A couple of weeks ago, in the grip of a sudden whim, I signed up for a special Meeting of the Field Botanists of Ontario. It was last weekend, and I mostly enjoyed it. The speakers were all terrific and it was a buzz to be in with a group of actual botanists.
The reason I mention this, is that I came away with what I think may be a Useful Insight. Practically every speaker mentioned making field collections, and they all talked about the importance of herbaria. The point they all made, is that samples of plants are collected and preserved not so much to answer current questions, but to be available to answer possible future questions. Herbarium specimens are regularly consulted decades after they were collected in order to answer questions that weren't thought of until much later. Today's collectors now also save a bit of the green plant material for drying and saving for possible DNA work later. So the point of the herbarium specimens is not to have a snapshot of the plant at the time of collection (although it is that too), it is to have the plant available for possible research many years later. I think this same idea can be applied to the making of a native plant garden.

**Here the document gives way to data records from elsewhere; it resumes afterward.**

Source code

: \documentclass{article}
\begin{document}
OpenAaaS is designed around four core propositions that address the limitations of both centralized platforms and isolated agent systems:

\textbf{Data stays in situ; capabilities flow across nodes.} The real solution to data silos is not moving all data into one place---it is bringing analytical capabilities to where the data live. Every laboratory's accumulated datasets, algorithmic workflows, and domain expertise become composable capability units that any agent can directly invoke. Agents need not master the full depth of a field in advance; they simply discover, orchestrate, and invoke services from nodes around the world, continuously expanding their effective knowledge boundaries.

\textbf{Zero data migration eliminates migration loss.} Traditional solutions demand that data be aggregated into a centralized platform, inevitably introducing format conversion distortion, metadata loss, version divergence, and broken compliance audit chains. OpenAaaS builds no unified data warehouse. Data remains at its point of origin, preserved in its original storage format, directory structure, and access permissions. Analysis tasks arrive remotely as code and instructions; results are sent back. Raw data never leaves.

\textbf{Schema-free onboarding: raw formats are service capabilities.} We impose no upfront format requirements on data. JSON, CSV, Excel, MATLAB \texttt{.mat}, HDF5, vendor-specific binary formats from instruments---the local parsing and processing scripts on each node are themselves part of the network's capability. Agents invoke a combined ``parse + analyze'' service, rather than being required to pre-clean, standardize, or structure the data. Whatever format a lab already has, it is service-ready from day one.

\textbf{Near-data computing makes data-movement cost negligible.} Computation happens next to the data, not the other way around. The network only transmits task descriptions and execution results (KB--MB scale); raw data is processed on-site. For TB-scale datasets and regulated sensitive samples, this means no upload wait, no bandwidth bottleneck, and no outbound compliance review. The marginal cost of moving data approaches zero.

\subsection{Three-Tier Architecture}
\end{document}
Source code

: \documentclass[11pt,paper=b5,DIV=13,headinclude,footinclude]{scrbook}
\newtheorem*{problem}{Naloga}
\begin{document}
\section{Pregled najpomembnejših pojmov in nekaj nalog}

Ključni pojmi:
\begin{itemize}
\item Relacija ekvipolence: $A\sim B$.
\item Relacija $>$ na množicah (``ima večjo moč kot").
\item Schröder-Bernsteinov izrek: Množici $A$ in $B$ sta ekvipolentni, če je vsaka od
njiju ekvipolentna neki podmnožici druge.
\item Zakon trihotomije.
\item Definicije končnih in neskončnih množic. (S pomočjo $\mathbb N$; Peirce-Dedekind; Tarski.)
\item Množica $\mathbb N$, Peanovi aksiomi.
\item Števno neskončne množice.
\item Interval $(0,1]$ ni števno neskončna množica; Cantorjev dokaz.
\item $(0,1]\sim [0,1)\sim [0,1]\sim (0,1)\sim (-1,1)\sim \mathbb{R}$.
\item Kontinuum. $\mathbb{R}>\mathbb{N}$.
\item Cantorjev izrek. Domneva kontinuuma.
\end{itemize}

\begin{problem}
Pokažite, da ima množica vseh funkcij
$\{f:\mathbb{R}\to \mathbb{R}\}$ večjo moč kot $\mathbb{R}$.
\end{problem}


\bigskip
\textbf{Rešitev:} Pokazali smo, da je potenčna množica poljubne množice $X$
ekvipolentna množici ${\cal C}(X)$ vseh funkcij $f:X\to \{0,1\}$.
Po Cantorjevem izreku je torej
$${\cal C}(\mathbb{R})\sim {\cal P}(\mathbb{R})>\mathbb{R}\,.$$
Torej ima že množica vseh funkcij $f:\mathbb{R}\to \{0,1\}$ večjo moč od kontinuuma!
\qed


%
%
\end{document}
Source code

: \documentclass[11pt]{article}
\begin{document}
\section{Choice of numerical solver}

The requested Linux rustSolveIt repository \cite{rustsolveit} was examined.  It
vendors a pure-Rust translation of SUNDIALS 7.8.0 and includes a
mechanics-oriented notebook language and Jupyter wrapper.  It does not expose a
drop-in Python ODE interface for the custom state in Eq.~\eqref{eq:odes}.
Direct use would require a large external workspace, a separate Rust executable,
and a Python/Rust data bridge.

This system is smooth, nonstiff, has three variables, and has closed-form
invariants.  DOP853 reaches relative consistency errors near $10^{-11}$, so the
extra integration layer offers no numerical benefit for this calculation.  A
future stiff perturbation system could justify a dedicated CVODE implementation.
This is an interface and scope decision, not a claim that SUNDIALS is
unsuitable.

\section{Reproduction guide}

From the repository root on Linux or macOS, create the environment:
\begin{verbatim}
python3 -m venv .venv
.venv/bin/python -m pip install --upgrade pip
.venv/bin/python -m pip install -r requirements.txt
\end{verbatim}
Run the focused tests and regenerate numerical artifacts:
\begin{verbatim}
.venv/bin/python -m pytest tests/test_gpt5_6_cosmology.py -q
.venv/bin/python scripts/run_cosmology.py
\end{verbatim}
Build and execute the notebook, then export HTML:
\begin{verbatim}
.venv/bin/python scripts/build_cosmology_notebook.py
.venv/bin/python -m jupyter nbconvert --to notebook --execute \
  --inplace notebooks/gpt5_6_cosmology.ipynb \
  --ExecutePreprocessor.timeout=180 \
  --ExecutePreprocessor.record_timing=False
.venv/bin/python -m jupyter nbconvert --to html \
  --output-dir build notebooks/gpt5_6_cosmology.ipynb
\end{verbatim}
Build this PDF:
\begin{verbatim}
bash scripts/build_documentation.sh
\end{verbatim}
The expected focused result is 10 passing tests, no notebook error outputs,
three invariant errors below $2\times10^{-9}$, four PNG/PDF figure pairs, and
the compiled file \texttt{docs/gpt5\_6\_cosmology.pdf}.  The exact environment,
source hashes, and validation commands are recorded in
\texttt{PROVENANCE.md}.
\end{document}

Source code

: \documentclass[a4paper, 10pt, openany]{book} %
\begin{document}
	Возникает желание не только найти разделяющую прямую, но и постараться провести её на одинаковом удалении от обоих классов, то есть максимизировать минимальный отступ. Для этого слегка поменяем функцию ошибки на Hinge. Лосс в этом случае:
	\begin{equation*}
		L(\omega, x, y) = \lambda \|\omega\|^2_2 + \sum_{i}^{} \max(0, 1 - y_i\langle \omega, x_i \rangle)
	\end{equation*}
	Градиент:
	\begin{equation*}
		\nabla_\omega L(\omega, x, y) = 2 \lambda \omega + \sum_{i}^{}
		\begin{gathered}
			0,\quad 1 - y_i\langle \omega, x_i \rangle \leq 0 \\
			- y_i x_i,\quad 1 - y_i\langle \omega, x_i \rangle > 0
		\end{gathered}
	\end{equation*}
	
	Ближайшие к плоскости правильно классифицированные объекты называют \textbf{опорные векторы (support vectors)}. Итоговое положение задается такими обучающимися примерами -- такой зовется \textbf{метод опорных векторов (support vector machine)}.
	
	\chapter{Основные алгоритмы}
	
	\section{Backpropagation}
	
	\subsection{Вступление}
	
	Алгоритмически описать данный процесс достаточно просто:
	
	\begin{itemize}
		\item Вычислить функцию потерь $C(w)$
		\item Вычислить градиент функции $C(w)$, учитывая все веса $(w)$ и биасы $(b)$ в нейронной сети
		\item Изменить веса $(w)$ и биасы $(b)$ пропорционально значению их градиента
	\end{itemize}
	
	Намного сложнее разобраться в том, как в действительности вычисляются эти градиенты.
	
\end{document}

I'm one of those people who tends to want to have a purpose for things. I understand perfectly doing something just for the sake of doing it - such as lying on the beach in the sun - but you notice I don't do that an awful lot. I enjoy things far more if I think my efforts might actually add up to something.
As a result, I have been more than a little bothered by the simple question of 'Why?' as applied to my garden work. Why make a native plant garden? Why go to lengths to grow, say, Chimaphila umbellata, from seed and then spend time trying to get it established in a suitable area? Why study the plant, document it, protect it, weed around it, start all over again when the slugs eat all the plants, and so on? Why spend hours and days working in the heat and bugs to make a garden at all?
The answer is.... I don't need to answer that question! I'm making my native plant garden, both the actual 'garden' part and the natural area around it, not for today but for tomorrow.
The chance that my garden might be of use sometime in the future is purpose enough.